Sebab, rumah mereka yang sudah ditempati bertahun-tahun bersama keluarga, kini sudah rata dengan tanah akibat dibakar oleh sekelompok orang tak dikenal.
Meski warga tahu, kalau para pelaku itu diduga orang suruhan, namun tak ada yang berani. Sebab, mereka kasar.
Para pelaku datang dengan mengendarai tiga mobil sambil membawa peralatan lengkap, termasuk buldozer.
Warga dibentak-bentak dan diusir, setelah perabotan rumah dipaksa dikeluarkan, mereka langsung membakar rumah warga.
"Mereka datang pukul 14.00 WIB. Satu per satu rumah warga didatangi dan diusir. Selanjutnya, rumah warga dibakar satu per satu. Tak terkecuali, rumah pak RT juga," papar warga yang tak mau disebutkan namanya.
Tak peduli ada anak kecil atau orang tua di dalam rumah itu, paparnya. Mereka tak memberikan kesempatan sama sekali.
Lagaknya, mirip preman. Kepada warga, mereka menuduh kalau warga itu telah menyerobot lahan itu bertahun-tahun.

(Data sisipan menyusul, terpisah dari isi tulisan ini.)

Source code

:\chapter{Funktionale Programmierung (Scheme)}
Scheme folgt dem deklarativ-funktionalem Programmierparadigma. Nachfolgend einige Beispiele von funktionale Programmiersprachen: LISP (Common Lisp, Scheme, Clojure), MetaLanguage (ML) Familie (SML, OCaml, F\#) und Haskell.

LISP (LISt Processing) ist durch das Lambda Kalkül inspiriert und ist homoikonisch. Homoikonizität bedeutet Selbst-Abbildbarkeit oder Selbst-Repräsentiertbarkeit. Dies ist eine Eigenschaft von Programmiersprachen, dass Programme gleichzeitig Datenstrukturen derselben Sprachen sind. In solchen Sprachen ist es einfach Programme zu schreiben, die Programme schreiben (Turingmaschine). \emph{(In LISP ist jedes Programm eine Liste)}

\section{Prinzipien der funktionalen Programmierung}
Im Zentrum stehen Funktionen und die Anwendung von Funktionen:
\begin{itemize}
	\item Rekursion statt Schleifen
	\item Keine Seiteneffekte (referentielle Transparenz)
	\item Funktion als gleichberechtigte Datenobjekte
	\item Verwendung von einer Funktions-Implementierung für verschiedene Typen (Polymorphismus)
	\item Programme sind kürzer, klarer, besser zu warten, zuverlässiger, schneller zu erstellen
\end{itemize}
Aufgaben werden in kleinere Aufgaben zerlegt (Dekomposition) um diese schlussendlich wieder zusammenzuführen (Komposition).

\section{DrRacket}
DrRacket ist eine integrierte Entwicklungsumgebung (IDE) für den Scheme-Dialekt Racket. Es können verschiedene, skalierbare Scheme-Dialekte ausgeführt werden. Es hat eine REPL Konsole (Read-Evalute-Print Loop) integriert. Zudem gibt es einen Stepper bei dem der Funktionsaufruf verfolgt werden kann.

Para pelaku menakut-nakuti warga dengan mengatakan, kalau tak ingin kena kasus seperti tiga warga lainnya (divonis 1 bulan, dengan percobaan 3 bulan karena menempati lahan itu), silakan kosongkan rumah.
Karena warga dituduh seperti itu sehingga tak ada yang berani.
Apalagi, sekitar dua bulan lalu, ada tiga warga yang telah berurusan dengan polisi, karena dituduh menyerobot lahan itu. Tak pelak, dalam sehari itu, ada 36 rumah yang dibakarnya.
"Warga hanya bisa melihat saat rumahnya dibakar karena nggak berani apa-apa," ujar Warno (52), warga setempat.
Warno juga mengaku, kini tak punya rumah sejak dibakar orang.
Padahal, rumahnya yang berdinding tembok dengan atasnya papan itu, sudah ditempati berpuluh-puluh tahun, bersama keluarganya.
"Kini, kami dan warga lainnya tiap hari kehujanan bersama anak istrinya, karena hanya tinggal di tenda, yang berdiri di bekas rumah kami. Kami berharap pemerintah segera membantu menyelesaikan masalah ini," ungkapnya.
M Trianto, koordinator LSM KRPK (Komite Rakyat Pemberantasan Korupsi) mengatakan, pihaknya tak hanya melaporkan kasus itu ke polres, namun juga mengirim surat ke ke Mabes Polri, dengan tembusan Ombusmen RI di Jakarta dan HAM.
"Ini bukan kasus biasa namun terkait sengketa lahan eks perkebunan, sehingga semua pihak harus tahu. Kasihan rakyat, terus diintimidasi oleh pemodal," tegas Trianto.
Menurut Trianto, kasus sengketa lahannya sendiri sudah dilaporkan ke Pengadilan Negeri Blitar pada 13 Oktober 2015 terkait kasus perdata-nya.
Masalahnya, lanjut Trianto, HGU-nya sudah mati sejak 2010 lalu, namun eks perkebunan itu tetap ingin dikuasai.
"Wong, HGU-nya sudah mati kok, masih mau menguasai lahan itu lagi. Apalagi, cara-cara yang dilakukan tak manusiawi. Kami minta aparat hukum harus tegas," ujar Trianto.
Baik AKP Lahuri, Kasat Reskrim Polres Blitar maupun AKP Purwadi, Kapolsek Gandusari, mengaku belum menerima laporan atas kejadian tersebut.